The way some doctors handle Ozempic and other weight-loss peptides is basically malpractice. And health influencers often make matters worse by spreading misleading information.
I prescribe these medications in my clinic. When handled correctly, they can be a game changer for my patients. I want to ensure you get accurate information about these revolutionary therapies and know what you should expect from a healthcare provider. By the end of this article, you’ll be equipped to make a smart decision about whether they’re a good option for you or a loved one.
Table of Contents
Section 1: Malpractice
Let’s start with my charge of malpractice. That sounds pretty harsh. But some physicians ignore the guidelines for providing proper care for their patients. Here’s how. (And if you encounter any of these issues, it’s time to find a new doctor.)
First, let me briefly tell you how doctors should handle prescriptions for GLP-1 medications like Ozempic. The clinical guidelines recommend several steps.
1. Assess BMI and health risks: A doctor should assess a patient’s body mass index (BMI), waist circumference, and other health comorbidities.
2. Set realistic goals: They should discuss weight loss goals. These should be realistic and specific.
3. Recommend lifestyle changes: A doctor should help patients select a set of appropriate lifestyle changes to address their weight. This will always involve adjusting their diet and increasing exercise.
4. Wait 3–6 months: Then they should wait 3–6 months to see how these changes help.
5. Consider medication: In most cases, beginning treatment with a medication like Ozempic would only be recommended if the patient has a BMI over 30 and hasn’t met weight loss goals despite making the recommended lifestyle changes. And it should only be started after making sure the patient thoroughly understands the risks and benefits.
But here’s what is happening instead.
Some doctors are giving out prescriptions for GLP-1 medicines after patients just fill out a short questionnaire. If you meet certain qualifications, they write a prescription for Ozempic and charge between $50–$200 per script. And they just bank this check every month. That’s not medicine. That’s drug dealing.
Many physicians also fail to tell patients about a key aspect of using GLP-1 medications for weight loss. Specifically, they don’t tell them that these medications generally need to be used long-term. Studies show weight will usually return if patients stop using them [1].
It’s essential for patients to know this so they can properly weigh the benefits and potential risks of the medication, especially when considering costs because these medications aren’t cheap.
Finally, some doctors don’t monitor patients who are taking GLP-1 medications adequately. Often, it’s the same doctors who are quick to write a prescription without following clinical guidelines. At best, they might have a periodic telehealth consultation.
As with any medication, though, there are potentially serious adverse effects with this treatment. (And we’ll be discussing some of those in a moment.) In my clinic, I work with patients who are taking GLP-1 medications very closely. We want to be able to spot and respond to potential problems right away.

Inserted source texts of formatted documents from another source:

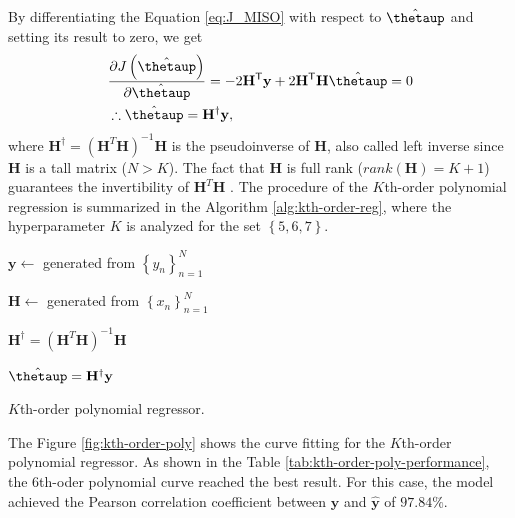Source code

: \documentclass[english]{sobraep}
\newcommand{\trans}{\mathsf{T}}
\begin{document}
By differentiating the Equation \eqref{eq:J_MISO} with respect to \(\hat{\boldsymbol{\thetaup}}\) and setting its result to zero, we get
\begin{align}
    &\frac{\partial J\left( \hat{\boldsymbol{\thetaup}} \right)}{\partial \hat{\boldsymbol{\thetaup}}} = - 2\mathbf{H}^\trans \mathbf{y} + 2 \mathbf{H}^\trans \mathbf{H} \hat{\boldsymbol{\thetaup}} = 0 \nonumber \\
    &\therefore \hat{\boldsymbol{\thetaup}} = \mathbf{H}^\dagger \mathbf{y},
\end{align}
where \(\mathbf{H}^\dagger = \left( \mathbf{H}^T\mathbf{H} \right)^{-1}\mathbf{H}\) is the pseudoinverse of \(\mathbf{H}\), also called left inverse since \(\mathbf{H}\) is a tall matrix (\(N>K\)). The fact that \(\mathbf{H}\) is full rank (\(rank(\mathbf{H})=K+1\)) guarantees the invertibility of \(\mathbf{H}^T\mathbf{H}\) \cite{strang1993introduction}. The procedure of the \(K\)th-order polynomial regression is summarized in the Algorithm \ref{alg:kth-order-reg}, where the hyperparameter \(K\) is analyzed for the set \(\left\{ 5,6,7 \right\}\).

\begin{algorithm}[!ht]
    \DontPrintSemicolon
      
        {
            \(\mathbf{y} \leftarrow\) generated from \(\left\{ y_n \right\}_{n=1}^N\)

            \(\mathbf{H} \leftarrow\) generated from \(\left\{ x_n \right\}_{n=1}^N\)

            \(\mathbf{H}^\dagger = \left( \mathbf{H}^T\mathbf{H} \right)^{-1}\mathbf{H}\) 

            \(\hat{\boldsymbol{\thetaup}} = \mathbf{H}^\dagger \mathbf{y}\)
        }
    
    \caption{\(K\)th-order polynomial regressor.}
    \label{alg:kth-order-reg}
\end{algorithm}

The Figure \ref{fig:kth-order-poly} shows the curve fitting for the \(K\)th-order polynomial regressor. As shown in the Table \ref{tab:kth-order-poly-performance}, the 6th-oder polynomial curve reached the best result. For this case, the model achieved the Pearson correlation coefficient between \(\mathbf{y}\) and \(\hat{\mathbf{y}}\) of \(97.84\%\).
\end{document}
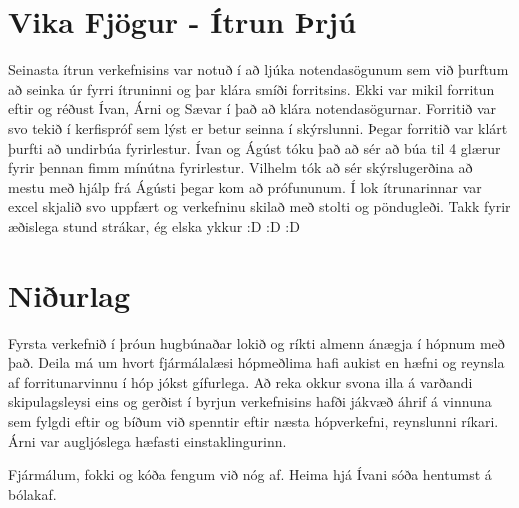 \documentclass[a4paper, 12 pt]{article}
\begin{document}
\section{Vika Fjögur - Ítrun Þrjú}
Seinasta ítrun verkefnisins var notuð í að ljúka notendasögunum sem við þurftum að seinka úr fyrri ítruninni og þar klára smíði forritsins.  Ekki var mikil forritun eftir og réðust Ívan, Árni og Sævar í það að klára notendasögurnar.  Forritið var svo tekið í kerfispróf sem lýst er betur seinna í skýrslunni.  Þegar forritið var klárt þurfti að undirbúa fyrirlestur.  Ívan og Ágúst tóku það að sér að búa til 4 glærur fyrir þennan fimm mínútna fyrirlestur.  Vilhelm tók að sér skýrslugerðina að mestu með hjálp frá Ágústi þegar kom að prófununum.  Í lok ítrunarinnar var excel skjalið svo uppfært og verkefninu skilað með stolti og pöndugleði.  Takk fyrir æðislega stund strákar, ég elska ykkur :D :D :D


\section{Niðurlag}
Fyrsta verkefnið í þróun hugbúnaðar lokið og ríkti almenn ánægja í hópnum með það.  Deila má um hvort fjármálalæsi hópmeðlima hafi aukist en hæfni og reynsla af forritunarvinnu í hóp jókst gífurlega.  Að reka okkur svona illa á varðandi skipulagsleysi eins og gerðist í byrjun verkefnisins hafði jákvæð áhrif á vinnuna sem fylgdi eftir og bíðum við spenntir eftir næsta hópverkefni, reynslunni ríkari.  
Árni var augljóslega hæfasti einstaklingurinn.

Fjármálum, fokki og kóða 
fengum við nóg af.		 
Heima hjá Ívani sóða	 
hentumst á bólakaf.		 

		
			
			
			
		
\end{document}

GLP-1 medications are a powerful tool. But they need to be used judiciously. So if we’re considering a GLP-1 medication like Ozempic, we need to choose a doctor carefully. We should look for someone willing to follow best practices to guard our long-term health. Beginning a prescription medication is a serious decision. We want someone beside us who will equip us to make it wisely.
Section 2: Misinformation
At this point, I know what some of you might be thinking: If we have to be so cautious about starting to take Ozempic, is it really safe?

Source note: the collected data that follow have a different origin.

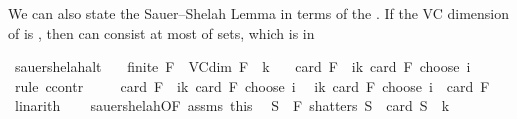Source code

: \begin{isabellebody}
\begin{isamarkuptext}
We can also state the Sauer–Shelah Lemma in terms of the . If the VC dimension of  is , then 
      can consist at most of  sets, which is in %
\end{isamarkuptext}\isamarkuptrue%
\isamarkupfalse%
\ sauer{\isacharunderscore}{\kern0pt}shelah{\isacharunderscore}{\kern0pt}alt{\isacharcolon}{\kern0pt}\isanewline
\ \ \ {\isachardoublequoteopen}finite\ {\isacharparenleft}{\kern0pt}{\isasymUnion}F{\isacharparenright}{\kern0pt}{\isachardoublequoteclose}\ \ {\isachardoublequoteopen}VC{\isacharunderscore}{\kern0pt}dim\ F\ {\isacharequal}{\kern0pt}\ k{\isachardoublequoteclose}\isanewline
\ \ \ {\isachardoublequoteopen}card\ F\ {\isasymle}\ {\isacharparenleft}{\kern0pt}{\isasymSum}i{\isasymle}k{\isachardot}{\kern0pt}\ card\ {\isacharparenleft}{\kern0pt}{\isasymUnion}F{\isacharparenright}{\kern0pt}\ choose\ i{\isacharparenright}{\kern0pt}{\isachardoublequoteclose}\isanewline
%
\isadelimproof
%
\endisadelimproof
%
\isatagproof
{}\isamarkupfalse%
\ {\isacharparenleft}{\kern0pt}rule\ ccontr{\isacharparenright}{\kern0pt}\isanewline
\ \ \isamarkupfalse%
\ {\isachardoublequoteopen}{\isasymnot}\ card\ F\ {\isasymle}\ {\isacharparenleft}{\kern0pt}{\isasymSum}i{\isasymle}k{\isachardot}{\kern0pt}\ card\ {\isacharparenleft}{\kern0pt}{\isasymUnion}F{\isacharparenright}{\kern0pt}\ choose\ i{\isacharparenright}{\kern0pt}{\isachardoublequoteclose}\ \isamarkupfalse%
\ {\isachardoublequoteopen}{\isacharparenleft}{\kern0pt}{\isasymSum}i{\isasymle}k{\isachardot}{\kern0pt}\ card\ {\isacharparenleft}{\kern0pt}{\isasymUnion}F{\isacharparenright}{\kern0pt}\ choose\ i{\isacharparenright}{\kern0pt}\ {\isacharless}{\kern0pt}\ card\ F{\isachardoublequoteclose}\ \isamarkupfalse%
\ linarith\isanewline
\ \ \isamarkupfalse%
\ sauer{\isacharunderscore}{\kern0pt}shelah{\isacharbrackleft}{\kern0pt}OF\ assms{\isacharparenleft}{\kern0pt}{}{\isacharparenright}{\kern0pt}\ this{\isacharbrackright}{\kern0pt}\ \isamarkupfalse%
\ S\ \ {\isachardoublequoteopen}F\ shatters\ S{\isachardoublequoteclose}\ \ {\isachardoublequoteopen}card\ S\ {\isacharequal}{\kern0pt}\ k\ {\isacharplus}{\kern0pt}\ {}{\isachardoublequoteclose}\ \isamarkupfalse%

\end{isabellebody}
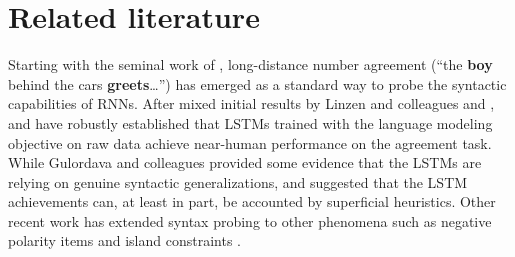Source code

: 
\section{Related literature}



Starting with the seminal work of ,
long-distance number agreement (``the \textbf{boy} behind the cars
\textbf{greets}\ldots'') has emerged as a standard way to probe the
syntactic capabilities of RNNs. After
mixed initial results by Linzen and colleagues and
,  and
 have robustly established that LSTMs
trained with the language modeling objective on raw data achieve
near-human performance on the agreement task. While Gulordava and
colleagues provided some evidence that the LSTMs are relying on
genuine syntactic generalizations,  and
 suggested that the LSTM achievements
can, at least in part, be accounted by superficial heuristics. Other
recent work has extended syntax probing to other phenomena such as
negative polarity items and island constraints
\cite{Chowdhury:Zamparelli:2018,jumelet2018language,marvin2018targeted,wilcox2018rnn}.

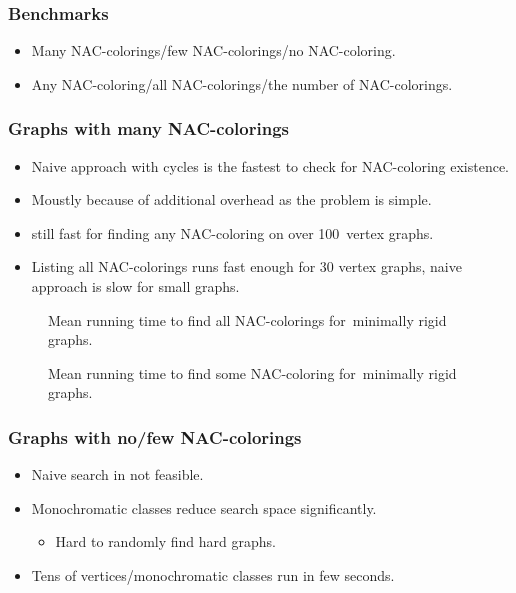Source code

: \documentclass[aspectratio=\myaspectratio]{beamer}
\newcommand{\BenchFigureScale}{0.42}
\begin{document}
\begin{frame}
	\frametitle{Benchmarks}
	\begin{itemize}
		\item
		      Many NAC-colorings/few NAC-colorings/no NAC-coloring.
		\item
		      Any NAC-coloring/all NAC-colorings/the number of NAC-colorings.
	\end{itemize}
\end{frame}

\begin{frame}
	\frametitle{Graphs with many NAC-colorings}
	\begin{itemize}
		\item
		      Naive approach with cycles is the fastest to check for NAC-coloring existence.
		\item
		      Moustly because of additional overhead as the problem is simple.
		\item
		      \Subgraphs{} still fast for finding any NAC-coloring on over 100 vertex graphs.
		\item
		      Listing all NAC-colorings runs fast enough for 30 vertex graphs,
		      naive approach is slow for small graphs.
	\end{itemize}
\end{frame}

\begin{frame}

	\begin{figure}[ht]
		\centering
		\scalebox{\BenchFigureScale}{}
		\caption[Running time for~minimally rigid graphs]{
			Mean running time to find all NAC-colorings for~minimally rigid graphs.}%
	\end{figure}%

	\begin{figure}[thbp]
		\centering
		\scalebox{\BenchFigureScale}{}
		\caption[Mean runtime for~minimally rigid graphs (some)]{
			Mean running time to find some NAC-coloring for~minimally rigid graphs.}%
	\end{figure}%
\end{frame}

\begin{frame}
	\frametitle{Graphs with no/few NAC-colorings}
	\begin{itemize}
		\item
		      Naive search in not feasible.
		\item
		      Monochromatic classes reduce search space significantly.
		      \begin{itemize}
			      \item Hard to randomly find hard graphs.
		      \end{itemize}
		\item
		      Tens of vertices/monochromatic classes run in few seconds.
	\end{itemize}
\end{frame}
\end{document}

Here’s where we come to the problem of influencers spreading misinformation. Yes, there are potential adverse effects with Ozempic and similar medications. But there are some serious misconceptions out there we need to clear up. And then we’ll paint a realistic picture of the potential risks and benefits.
1. Muscle Loss
The first misconception has to do with muscle. Here’s the worry: that GLP-1 medications cause us to lose it [2].
Do they?
Yes. But here’s the thing. Losing muscle usually happens when we lose weight. This is true whether we’re just changing our diet, taking medications, or undergoing bariatric surgery. This is because we lose weight when we’re taking in fewer calories than we’re using. The body has to make up the shortfall from somewhere. One of the resources it uses is stored fat. But it will tend to break down some muscle tissue as well.

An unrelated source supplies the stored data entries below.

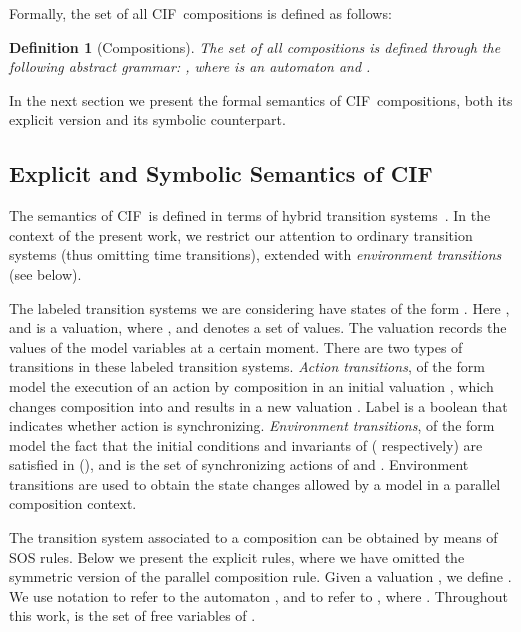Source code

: \documentclass[submission,copyright,creativecommons,sharealike]{eptcs}
\newcommand{\CIF}{{CIF}}
\newtheorem{definition}{Definition}
\begin{document}
Formally, the set of all \CIF\ compositions is defined as follows:
\begin{definition}[Compositions]
  The set  of all compositions is defined through the
  following abstract grammar: ,
  where  is an automaton and .
\end{definition}


In the next section we present the formal semantics of \CIF\ compositions,
both its explicit version and  its symbolic counterpart.

\subsection{Explicit and Symbolic Semantics of \CIF}
\label{sec:expl-symb-semant}

The semantics of \CIF\ is defined in terms of hybrid transition
systems~\cite{CuijpersReniers:LostInTranslation08}.
In the context of the present work, we restrict our attention to
ordinary transition systems (thus omitting time
  transitions), extended with \emph{environment transitions} (see
below).

The labeled transition systems we are considering have states of the
form . Here , and  is a valuation, where , and  denotes a set of values. The valuation records
the values of the model variables at a certain moment.
There are two types of transitions in these labeled transition systems.
\emph{Action transitions}, of the form  model the execution of an action  by composition  in
an initial valuation , which changes composition  into 
and results in a new valuation .
Label  is a boolean that indicates whether action  is
synchronizing. \emph{Environment transitions}, of the form  model the fact that the initial
conditions and invariants of  ( respectively) are satisfied in
 (), and  is the set of synchronizing
actions of  and . Environment transitions are used to obtain
the state changes allowed by a model in a parallel composition
context.

The transition system associated to a composition can be obtained by
means of SOS rules. Below we present the explicit rules, where we have
omitted the symmetric version of the parallel composition rule. Given
a valuation , we define . We use notation  to refer to the
automaton , and  to refer to
, where . Throughout this work,  is the set of free
variables of .
\end{document}
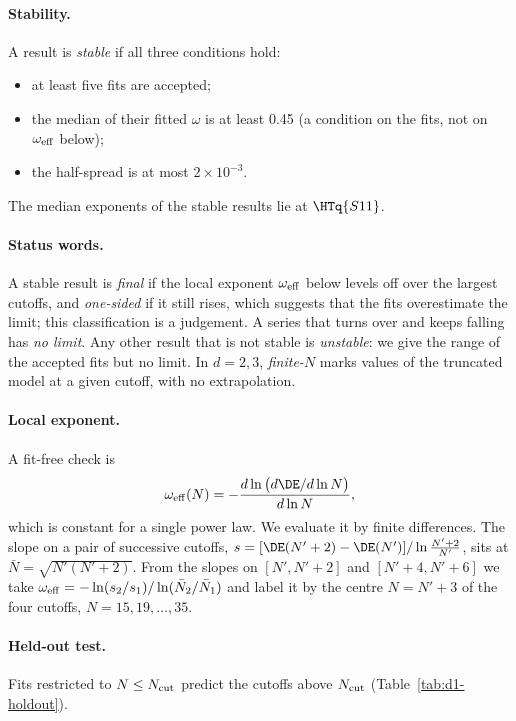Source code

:\paragraph{Stability.} A result is \emph{stable} if all three conditions hold:
\begin{itemize}
\item at least five fits are accepted;
\item the median of their fitted $\omega$ is at least 0.45 (a condition on the fits, not on $\omega_{\rm eff}$
 below);
\item the half-spread is at most $2\times10^{-3}$.
\end{itemize}
The median exponents of the stable results lie at $\HTq{S11}$.

\paragraph{Status words.} A stable result is \emph{final} if the local exponent $\omega_{\rm eff}$ below levels off
over the largest cutoffs, and \emph{one-sided} if it still rises, which suggests that the fits overestimate the limit;
this classification is a judgement. A series that turns over and keeps falling has \emph{no limit}. Any other result
that is not stable is \emph{unstable}: we give the range of the accepted fits but no limit. In $d=2,3$,
\emph{finite-$N$} marks values of the truncated model at a given cutoff, with no extrapolation.

\paragraph{Local exponent.} A fit-free check is
\begin{equation}
 \omega_{\rm eff}(N)=-\frac{d\ln\big(d\DE/d\ln N\big)}{d\ln N},
 \label{eq:omegaeff}
\end{equation}
which is constant for a single power law. We evaluate it by finite differences. The slope on a pair of successive
cutoffs, $s=[\DE(N'+2)-\DE(N')]/\ln\frac{N'+2}{N'}$, sits at $\bar N=\sqrt{N'(N'+2)}$. From the slopes on
$[N',N'+2]$ and $[N'+4,N'+6]$ we take $\omega_{\rm eff}=-\ln(s_2/s_1)/\ln(\bar N_2/\bar N_1)$ and label it by
the centre $N=N'+3$ of the four cutoffs, $N=15,19,\dots,35$.

\paragraph{Held-out test.} Fits restricted to $N\le N_{\rm cut}$ predict the cutoffs above $N_{\rm cut}$
(Table~\ref{tab:d1-holdout}).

So the question we need to ask is this: Do GLP-1 medications cause us to lose more muscle than other weight-loss interventions?
Let’s look first at how much lean body mass is lost by those taking semaglutide (known by the trade names Ozempic and Wegovy). In the STEP 1 Study — semaglutide’s primary clinical trial — they examined the body composition effects of the treatment in a subgroup of the study. Over 68 weeks, those taking semaglutide lost an average of 16.86% of their weight [3].
This included a loss of lean body mass of 3.61%.
So far this is a number without context. We don’t know if that is high or low without comparing it to a different weight loss intervention. So let’s look at another study. This one was specifically designed to see how weight loss affects lean body mass. There were three groups. One was put on a calorie-restriction diet. A second used the diet and added exercise. The third group just did exercise.
So what happened? The group on a calorie-restricted diet lost about 7% of their weight. This included lean mass of about 2% in the upper body and 4% in the lower body [4].
Recall the numbers from the semaglutide trial. Participants there lost 16.86% of their weight and 3.61% of lean body mass. In this second study, participants lost 7% of their weight and 2–4% of their lean body mass. Comparing the two, the lean mass losses from semaglutide, given the much larger weight loss percentage, were lower.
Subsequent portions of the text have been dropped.